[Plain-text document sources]
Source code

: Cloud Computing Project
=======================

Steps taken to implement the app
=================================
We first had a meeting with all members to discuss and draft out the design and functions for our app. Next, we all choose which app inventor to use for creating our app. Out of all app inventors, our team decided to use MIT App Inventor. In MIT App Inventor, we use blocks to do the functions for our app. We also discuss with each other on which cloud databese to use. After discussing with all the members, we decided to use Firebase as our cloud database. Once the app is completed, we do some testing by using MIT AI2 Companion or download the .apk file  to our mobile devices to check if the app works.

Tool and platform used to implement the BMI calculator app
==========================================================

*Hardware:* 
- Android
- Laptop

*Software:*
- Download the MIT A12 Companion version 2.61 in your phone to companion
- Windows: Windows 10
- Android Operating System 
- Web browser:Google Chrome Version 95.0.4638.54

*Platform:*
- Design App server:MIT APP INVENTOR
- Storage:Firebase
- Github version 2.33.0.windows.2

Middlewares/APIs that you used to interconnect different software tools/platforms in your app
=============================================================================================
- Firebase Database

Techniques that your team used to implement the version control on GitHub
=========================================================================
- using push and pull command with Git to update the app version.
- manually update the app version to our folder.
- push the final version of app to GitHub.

_WHAT THE EXERCISE ASKS_
May I have all of the records repeated exactly?

_ANSWER SPACE_
Source code

: Cloud Computing Project
=======================

Steps taken to implement the app
=================================
We first had a meeting with all members to discuss and draft out the design and functions for our app. Next, we all choose which app inventor to use for creating our app. Out of all app inventors, our team decided to use MIT App Inventor. In MIT App Inventor, we use blocks to do the functions for our app. We also discuss with each other on which cloud databese to use. After discussing with all the members, we decided to use Firebase as our cloud database. Once the app is completed, we do some testing by using MIT AI2 Companion or download the .apk file  to our mobile devices to check if the app works.

Tool and platform used to implement the BMI calculator app
==========================================================

*Hardware:* 
- Android
- Laptop

*Software:*
- Download the MIT A12 Companion version 2.61 in your phone to companion
- Windows: Windows 10
- Android Operating System 
- Web browser:Google Chrome Version 95.0.4638.54

*Platform:*
- Design App server:MIT APP INVENTOR
- Storage:Firebase
- Github version 2.33.0.windows.2

Middlewares/APIs that you used to interconnect different software tools/platforms in your app
=============================================================================================
- Firebase Database

Techniques that your team used to implement the version control on GitHub
=========================================================================
- using push and pull command with Git to update the app version.
- manually update the app version to our folder.
- push the final version of app to GitHub.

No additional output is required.